I really like how simple but truthful that is.

Chad in the Arizona Desert said...

Great post! A very straight-forward and to-the-point mindset. I have no doubt this it is the positive mindset and goal orientation that has allowed you to go as far as you have in that time.

Anonymous said...

You continue to inspire me daily, thank you!

James Greenwood said...

I know you are MJ - in the far flung reached of your mind the little hamster is working overtime!

Jan said...

Thank you, Meyrick, for sharing your story with honesty & candor. One never knows what one would do if faced with a life altering challenge.

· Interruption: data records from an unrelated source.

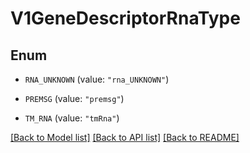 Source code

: # V1GeneDescriptorRnaType

## Enum


* `RNA_UNKNOWN` (value: `"rna_UNKNOWN"`)

* `PREMSG` (value: `"premsg"`)

* `TM_RNA` (value: `"tmRna"`)


[[Back to Model list]](../README.md#documentation-for-models) [[Back to API list]](../README.md#documentation-for-api-endpoints) [[Back to README]](../README.md)


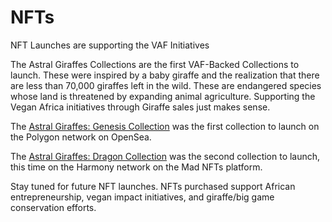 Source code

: # NFTs
NFT Launches are supporting the VAF Initiatives

The Astral Giraffes Collections are the first VAF-Backed Collections to launch. These were inspired by a baby giraffe and the realization that there are less than 70,000 giraffes left in the wild. These are endangered species whose land is threatened by expanding animal agriculture. Supporting the Vegan Africa initiatives through Giraffe sales just makes sense. 

The [Astral Giraffes: Genesis Collection](https://opensea.io/collection/astral-giraffes) was the first collection to launch on the Polygon network on OpenSea. 

The [Astral Giraffes: Dragon Collection](https://madnfts.io/nfts/drops/astral-giraffes-launch/?currency=USD) was the second collection to launch, this time on the Harmony network on the Mad NFTs platform. 

Stay tuned for future NFT launches. NFTs purchased support African entrepreneurship, vegan impact initiatives, and giraffe/big game conservation efforts. 
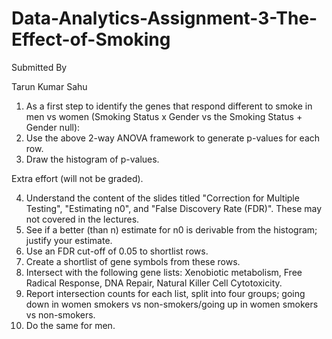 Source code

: # Data-Analytics-Assignment-3-The-Effect-of-Smoking


Submitted By 

Tarun Kumar Sahu

1.	As a first step to identify the genes that respond different to smoke in men vs women (Smoking Status x Gender vs the Smoking Status + Gender null):
2.	Use the above 2-way ANOVA framework to generate p-values for each row.
3.	Draw the histogram of p-values.

Extra effort (will not be graded).

4.	Understand the content of the slides titled "Correction for Multiple Testing", "Estimating n0", and "False Discovery Rate (FDR)". These may not covered in the lectures.
5.	See if a better (than n) estimate for n0 is derivable from the histogram; justify your estimate.
6.	Use an FDR cut-off of 0.05 to shortlist rows.
7.	Create a shortlist of gene symbols from these rows.
8.	Intersect with the following gene lists: Xenobiotic metabolism, Free Radical Response, DNA Repair, Natural Killer Cell Cytotoxicity.
9.	Report intersection counts for each list, split into four groups; going down in women smokers vs non-smokers/going up in women smokers vs non-smokers.
10.	Do the same for men.
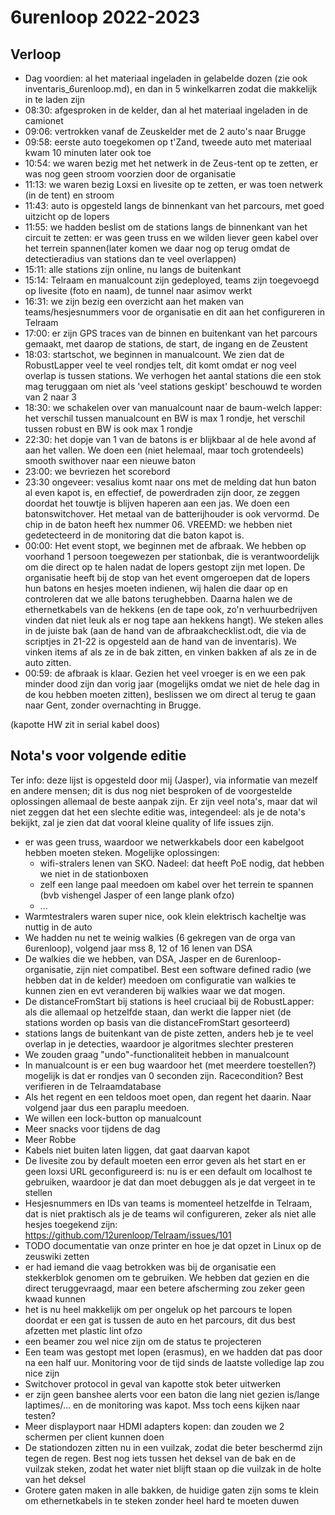 # 6urenloop 2022-2023

## Verloop

- Dag voordien: al het materiaal ingeladen in gelabelde dozen (zie ook inventaris_6urenloop.md), en dan in 5 winkelkarren zodat die makkelijk in te laden zijn
- 08:30: afgesproken in de kelder, dan al het materiaal ingeladen in de camionet
- 09:06: vertrokken vanaf de Zeuskelder met de 2 auto's naar Brugge
- 09:58: eerste auto toegekomen op t'Zand, tweede auto met materiaal kwam 10 minuten later ook toe
- 10:54: we waren bezig met het netwerk in de Zeus-tent op te zetten, er was nog geen stroom voorzien door de organisatie
- 11:13: we waren bezig Loxsi en livesite op te zetten, er was toen netwerk (in de tent) en stroom
- 11:43: auto is opgesteld langs de binnenkant van het parcours, met goed uitzicht op de lopers
- 11:55: we hadden beslist om de stations langs de binnenkant van het circuit te zetten: er was geen truss en we wilden liever geen kabel over het terrein spannen(later komen we daar nog op terug omdat de detectieradius van stations dan te veel overlappen)
- 15:11: alle stations zijn online, nu langs de buitenkant
- 15:14: Telraam en manualcount zijn gedeployed, teams zijn toegevoegd op livesite (foto en naam), de tunnel naar asimov werkt
- 16:31: we zijn bezig een overzicht aan het maken van teams/hesjesnummers voor de organisatie en dit aan het configureren in Telraam
- 17:00: er zijn GPS traces van de binnen en buitenkant van het parcours gemaakt, met daarop de stations, de start, de ingang en de Zeustent
- 18:03: startschot, we beginnen in manualcount. We zien dat de RobustLapper veel te veel rondjes telt, dit komt omdat er nog veel overlap is tussen stations. We verhogen het aantal stations die een stok mag teruggaan om niet als 'veel stations geskipt' beschouwd te worden van 2 naar 3
- 18:30: we schakelen over van manualcount naar de baum-welch lapper: het verschil tussen manualcount en BW is max 1 rondje, het verschil tussen robust en BW is ook max 1 rondje
- 22:30: het dopje van 1 van de batons is er blijkbaar al de hele avond af aan het vallen. We doen een (niet helemaal, maar toch grotendeels) smooth swithover naar een nieuwe baton
- 23:00: we bevriezen het scorebord
- 23:30 ongeveer: vesalius komt naar ons met de melding dat hun baton al even kapot is, en effectief, de powerdraden zijn door, ze zeggen doordat het touwtje is blijven haperen aan een jas. We doen een batonswitchover. Het metaal van de batterijhouder is ook vervormd. De chip in de baton heeft hex nummer 06. VREEMD: we hebben niet gedetecteerd in de monitoring dat die baton kapot is.
- 00:00: Het event stopt, we beginnen met de afbraak. We hebben op voorhand 1 persoon toegewezen per stationbak, die is verantwoordelijk om die direct op te halen nadat de lopers gestopt zijn met lopen. De organisatie heeft bij de stop van het event omgeroepen dat de lopers hun batons en hesjes moeten indienen, wij halen die daar op en controleren dat we alle batons terughebben. Daarna halen we de ethernetkabels van de hekkens (en de tape ook, zo'n verhuurbedrijven vinden dat niet leuk als er nog tape aan hekkens hangt). We steken alles in de juiste bak (aan de hand van de afbraakchecklist.odt, die via de scriptjes in 21-22 is opgesteld aan de hand van de inventaris). We vinken items af als ze in de bak zitten, en vinken bakken af als ze in de auto zitten.
- 00:59: de afbraak is klaar. Gezien het veel vroeger is en we een pak minder dood zijn dan vorig jaar (mogelijks omdat we niet de hele dag in de kou hebben moeten zitten), beslissen we om direct al terug te gaan naar Gent, zonder overnachting in Brugge.

(kapotte HW zit in serial kabel doos)


## Nota's voor volgende editie

Ter info: deze lijst is opgesteld door mij (Jasper), via informatie van mezelf en andere mensen; dit is dus nog niet besproken of de voorgestelde oplossingen allemaal de beste aanpak zijn. Er zijn veel nota's, maar dat wil niet zeggen dat het een slechte editie was, integendeel: als je de nota's bekijkt, zal je zien dat dat vooral kleine quality of life issues zijn.

- er was geen truss, waardoor we netwerkkabels door een kabelgoot hebben moeten steken. Mogelijke oplossingen:
    - wifi-stralers lenen van SKO. Nadeel: dat heeft PoE nodig, dat hebben we niet in de stationboxen
    - zelf een lange paal meedoen om kabel over het terrein te spannen (bvb vishengel Jasper of een lange plank ofzo)
    - ...
- Warmtestralers waren super nice, ook klein elektrisch kacheltje was nuttig in de auto
- We hadden nu net te weinig walkies (6 gekregen van de orga van 6urenloop), volgend jaar mss 8, 12 of 16 lenen van DSA
- De walkies die we hebben, van DSA, Jasper en de 6urenloop-organisatie, zijn niet compatibel. Best een software defined radio (we hebben dat in de kelder) meedoen om configuratie van walkies te kunnen zien en evt veranderen bij walkies waar we dat mogen.
- De distanceFromStart bij stations is heel cruciaal bij de RobustLapper: als die allemaal op hetzelfde staan, dan werkt die lapper niet (de stations worden op basis van die distanceFromStart gesorteerd)
- stations langs de buitenkant van de piste zetten, anders heb je te veel overlap in je detecties, waardoor je algoritmes slechter presteren
- We zouden graag "undo"-functionaliteit hebben in manualcount
- In manualcount is er een bug waardoor het (met meerdere toestellen?) mogelijk is dat er rondjes van 0 seconden zijn. Racecondition? Best verifieren in de Telraamdatabase
- Als het regent en een teldoos moet open, dan regent het daarin. Naar volgend jaar dus een paraplu meedoen.
- We willen een lock-button op manualcount
- Meer snacks voor tijdens de dag
- Meer Robbe
- Kabels niet buiten laten liggen, dat gaat daarvan kapot
- De livesite zou by default moeten een error geven als het start en er geen loxsi URL geconfigureerd is: nu is er een default om localhost te gebruiken, waardoor je dat dan moet debuggen als je dat vergeet in te stellen
- Hesjesnummers en IDs van teams is momenteel hetzelfde in Telraam, dat is niet praktisch als je de teams wil configureren, zeker als niet alle hesjes toegekend zijn: https://github.com/12urenloop/Telraam/issues/101
- TODO documentatie van onze printer en hoe je dat opzet in Linux op de zeuswiki zetten
- er had iemand die vaag betrokken was bij de organisatie een stekkerblok genomen om te gebruiken. We hebben dat gezien en die direct teruggevraagd, maar een betere afscherming zou zeker geen kwaad kunnen
- het is nu heel makkelijk om per ongeluk op het parcours te lopen doordat er een gat is tussen de auto en het parcours, dit dus best afzetten met plastic lint ofzo
- een beamer zou wel nice zijn om de status te projecteren
- Een team was gestopt met lopen (erasmus), en we hadden dat pas door na een half uur. Monitoring voor de tijd sinds de laatste volledige lap zou nice zijn
- Switchover protocol in geval van kapotte stok beter uitwerken
- er zijn geen banshee alerts voor een baton die lang niet gezien is/lange laptimes/... en de monitoring was kapot. Mss toch eens kijken naar testen?
- Meer displayport naar HDMI adapters kopen: dan zouden we 2 schermen per client kunnen doen
- De stationdozen zitten nu in een vuilzak, zodat die beter beschermd zijn tegen de regen. Best nog iets tussen het deksel van de bak en de vuilzak steken, zodat het water niet blijft staan op die vuilzak in de holte van het deksel
- Grotere gaten maken in alle bakken, de huidige gaten zijn soms te klein om ethernetkabels in te steken zonder heel hard te moeten duwen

Basically, I guess it comes down to making the positve decision to surround oneself with positive, courageous, determined, insightful, sensitive supporters who commit to lovingly guide us down the often uncertain, winding road to the next 'level'. The most impressive aspect of such a 'success' story is your ability & ongoing commitment to face adversity, challenge it, & reach for your 'star' through goal setting. Please believe me when I say you are a true inspiration to us all, Meyrick!!

Darren said...

While Mt Everest may not be on the list of things to climb, head down to OR again and lets climb Mt Hood, already got my check list, just need to check off the part about actually doing it.
DS

MJ said...

Thanks everyone... sometimes posts like this are a bit hard to hit the "publish" button on.... they feel pretty personal. I am glad you appreciated it and thanks for reading!